Marit van Dijk: That I don't know about. I don't have a psychology degree, but we see code and we don't like it. But also then I ask if I'm doing my talk, who here in the audience sets out to write bad code? Sometimes some hands go up. I have to admit, my hand goes up because as a developer advocate, sometimes you have to write bad code so that you can “fix” it.

Marit van Dijk: That's why I write code. Bad code? No other reason. Just saying. Anyway, so nobody sets out to write bad code. But you know, you learn new things and it might be about the programming language. It might be about architectural patterns. It might be about the domain that you're working on, because we're not all domain experts on all the things that we're working on.

Hannes Lowette: It might be because of the constraints that were imposed by the code that was already there, that it was simply not possible to do a clean job on it.

Marit van Dijk: Or time constraints or, you know, getting stuff out the door quick.

Hannes Lowette: Somebody once told me that, and I've taken this to heart when I'm doing code reviews for, for, for instance, I always assume that all the code was written by that person in the time that they had available to them, to the best of their ability. Like I never assumed malicious scripts. Exactly like I never assume malicious intent.

Maybe they didn't have the right skills at the time, and that might have been a skill issue. It might have been that, like it was delivered under time pressure or I mean, there's so many factors that could have.

Marit van Dijk: Stuff going on in their personal lives that you don't know about, you know, it might be anything.

Hannes Lowette: Might have even not been that bad of a bit of code. It might just be that because you didn't write it and you don't have the mental model that they were handling at the time that they wrote the code, that that is not vibing with you. And it feels like it's bad code.

Marit van Dijk: Exactly. It's like, this is not how I would write it, and therefore it is bad. And I think we need to get rid of that. And therefore this is bad to do that mindset.

Hannes Lowette: It helps if the person is still there and you can talk to them.

Marit van Dijk: If not, then there's a lot that you can do. I like to do a little bit of git archeology sometimes. To figure out, hey, this is not the way that I remember. It's what happened. And see, you know, what was changed as part of what commits. Maybe get some information from the git tool window about the commits.

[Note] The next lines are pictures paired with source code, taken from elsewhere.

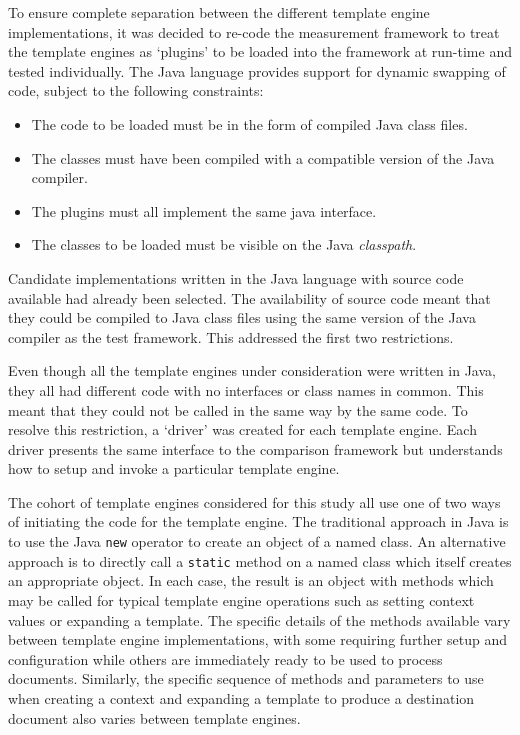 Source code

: To ensure complete separation between the different template engine implementations, it was decided to re-code the measurement framework to treat the template engines as `plugins' to be loaded into the framework at run-time and tested individually. The Java language provides support for dynamic swapping of code, subject to the following constraints:

\begin{itemize}
    \item The code to be loaded must be in the form of compiled Java class files.
    \item The classes must have been compiled with a compatible version of the Java compiler.
    \item The plugins must all implement the same java interface.
    \item The classes to be loaded must be visible on the Java \emph{classpath}.
\end{itemize}

Candidate implementations written in the Java language with source code available had already been selected. The availability of source code meant that they could be compiled to Java class files using the same version of the Java compiler as the test framework. This addressed the first two restrictions.

Even though all the template engines under consideration were written in Java, they all had different code with no interfaces or class names in common. This meant that they could not be called in the same way by the same code. To resolve this restriction, a `driver' was created for each template engine. Each driver presents the same interface to the comparison framework but understands how to setup and invoke a particular template engine.

The cohort of template engines considered for this study all use one of two ways of initiating the code for the template engine. The traditional approach in Java is to use the Java \verb!new! operator to create an object of a named class. An alternative approach is to directly call a \verb!static! method on a named class which itself creates an appropriate object. In each case, the result is an object with methods which may be called for typical template engine operations such as setting context values or expanding a template. The specific details of the methods available vary between template engine implementations, with some requiring further setup and configuration while others are immediately ready to be used to process documents. Similarly, the specific sequence of methods and parameters to use when creating a context and expanding a template to produce a destination document also varies between template engines.

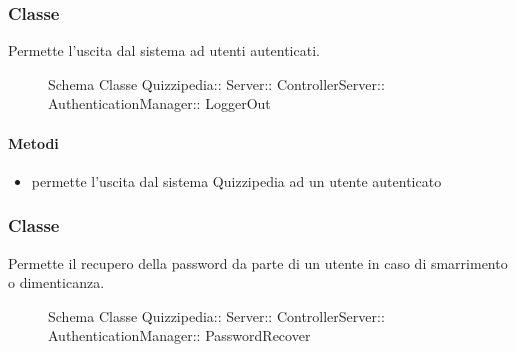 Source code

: \subsubsection{Classe }
Permette l'uscita dal sistema ad utenti autenticati.
\begin{figure}[H]
\centering
\noindent{}
\caption[Schema Classe LoggerOut]{Schema Classe Quizzipedia:: Server:: ControllerServer:: AuthenticationManager:: LoggerOut}
\end{figure}
\paragraph{Metodi}
\begin{itemize}
\item {}
\newline
permette l'uscita dal sistema Quizzipedia ad un utente autenticato
\newline
\end{itemize}
\subsubsection{Classe }
Permette il recupero della password da parte di un utente in caso di smarrimento o dimenticanza.
\begin{figure}[H]
\centering
\noindent{}
\caption[Schema Classe PasswordRecover]{Schema Classe Quizzipedia:: Server:: ControllerServer:: AuthenticationManager:: PasswordRecover}
\end{figure}
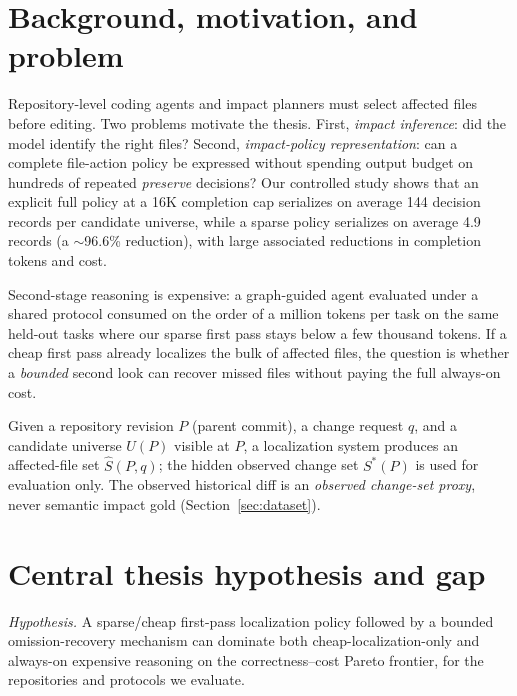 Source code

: \documentclass[11pt,a4paper]{article}
\begin{document}
\section{Background, motivation, and problem}
\label{sec:background}

Repository-level coding agents and impact planners must select affected files
before editing. Two problems motivate the thesis. First, \emph{impact
inference}: did the model identify the right files? Second,
\emph{impact-policy representation}: can a complete file-action policy be
expressed without spending output budget on hundreds of repeated
\emph{preserve} decisions? Our controlled study shows that an explicit full
policy at a 16K completion cap serializes on average 144 decision records per
candidate universe, while a sparse policy serializes on average 4.9 records (a
$\sim$96.6\% reduction), with large associated reductions in completion tokens
and cost.

Second-stage reasoning is expensive: a graph-guided agent evaluated under a
shared protocol consumed on the order of a million tokens per task on the same
held-out tasks where our sparse first pass stays below a few thousand tokens.
If a cheap first pass already localizes the bulk of affected files, the
question is whether a \emph{bounded} second look can recover missed files
without paying the full always-on cost.

Given a repository revision $P$ (parent commit), a change request $q$, and a
candidate universe $U(P)$ visible at $P$, a localization system produces an
affected-file set $\hat{S}(P,q)$; the hidden observed change set $S^*(P)$ is
used for evaluation only. The observed historical diff is an \emph{observed
change-set proxy}, never semantic impact gold (Section~\ref{sec:dataset}).

\section{Central thesis hypothesis and gap}
\label{sec:hypothesis}

\emph{Hypothesis.} A sparse/cheap first-pass localization policy followed by a
bounded omission-recovery mechanism can dominate both cheap-localization-only
and always-on expensive reasoning on the correctness--cost Pareto frontier, for
the repositories and protocols we evaluate.
\end{document}

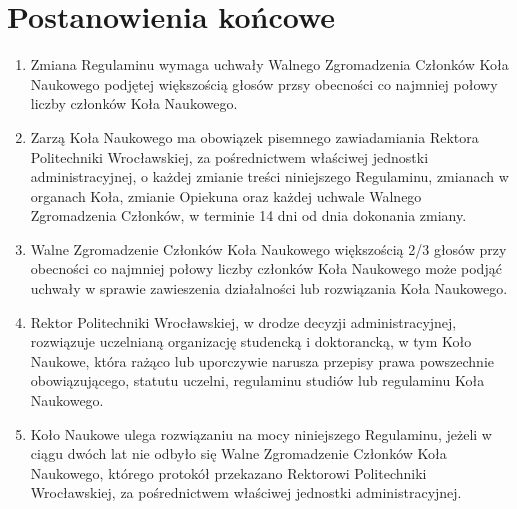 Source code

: \documentclass[12pt,a4paper]{article}
\begin{document}
\section{Postanowienia końcowe}
\begin{enumerate}
    \item Zmiana Regulaminu wymaga uchwały Walnego Zgromadzenia Członków Koła Naukowego podjętej większością głosów przsy obecności co najmniej połowy liczby członków Koła Naukowego.
    \item Zarzą Koła Naukowego ma obowiązek pisemnego zawiadamiania Rektora Politechniki Wrocławskiej, za pośrednictwem właściwej jednostki administracyjnej, o każdej zmianie treści niniejszego Regulaminu, zmianach w organach Koła, zmianie Opiekuna oraz każdej uchwale Walnego Zgromadzenia Członków, w terminie 14 dni od dnia dokonania zmiany. 
    \item Walne Zgromadzenie Członków Koła Naukowego większością 2/3 głosów przy obecności co najmniej połowy liczby członków Koła Naukowego może podjąć uchwały w sprawie zawieszenia działalności lub rozwiązania Koła Naukowego.
    \item Rektor Politechniki Wrocławskiej, w drodze decyzji administracyjnej, rozwiązuje uczelnianą organizację studencką i doktorancką, w tym Koło Naukowe, która rażąco lub uporczywie narusza przepisy prawa powszechnie obowiązującego, statutu uczelni, regulaminu studiów lub regulaminu Koła Naukowego.
    \item Koło Naukowe ulega rozwiązaniu na mocy niniejszego Regulaminu, jeżeli w ciągu dwóch lat nie odbyło się Walne Zgromadzenie Członków Koła Naukowego, którego protokół przekazano Rektorowi Politechniki Wrocławskiej, za pośrednictwem właściwej jednostki administracyjnej.
\end{enumerate}
\end{document}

Marit van Dijk: Hopefully people write clear commits, commit messages of why something was changed. Not what has changed? Because we can see that in the diff. 

Hannes Lowette: That's a good one. Like commit messages should always be the why exactly.

Marit van Dijk: Because, well, there's also a lot of, you know, people who love to talk about writing readable code. And there are lots of people who have opinions on that. Coincidentally, Felienne's book that I already mentioned, I'm not getting a commission, but you should totally read it. The programmer's brain by Felienne Hermans.

Hannes Lowette: And you should watch some of her talks for sure.

Marit van Dijk: In her book, she also, because she's a professor, uses a lot of research on what makes a good variable or not, and why.  I really rather like that over lots of opinions that people have on what makes code readable. I mean, I do believe in naming being as clear as it can possibly be.

Of course, you know, naming things is hard. There are two hard problems in computer science: naming things, cache invalidation and off-by-one errors. But sometimes there are things that you cannot capture in the code. There might be a business requirement that you can't capture in the naming of your variables or classes or methods or whatever.

You might be able to put that in the commit message. You might need to put it somewhere else. You might be able to express it in the names of your tests, for example, but sometimes you can't.

Recommended talk: Reading Code • Marit van Dijk • GOTO 2023

Writing Code That's Easy to Read and Understand

Hannes Lowette: That's where I wanted to circle back to something that you mentioned earlier, where the group that was given context with the code that they were reading, they did the best. Right? And as developers are really good at providing context with the code that we write, because we write lots of comments and documentation and tests.

Marit van Dijk: One of my most popular social media posts is actually Schrodinger's documentation. If there is documentation, people don't read it. And if there isn't any documentation, people complain..

Hannes Lowette: It's like we're terribly like, even if we do it to the best of our intent, we still suck at it because we don't maintain the documentation it gets. It gets lost.

It might refer to a ticket number of a ticketing system you're no longer using. I mean, I've seen all of this happen, right?

That brings me back to the thing you mentioned earlier. You said that IDEs can also help us understand code.

Marit van Dijk: In this book, she mentions three reasons why code might be confusing. One is a lack of knowledge, one is a lack of information, and one is a lack of processing power in the brain. Obviously a lack of knowledge, it might not be able to help you with, although you can navigate to, for example, the library that you're using to navigate to the source code and read that and come back.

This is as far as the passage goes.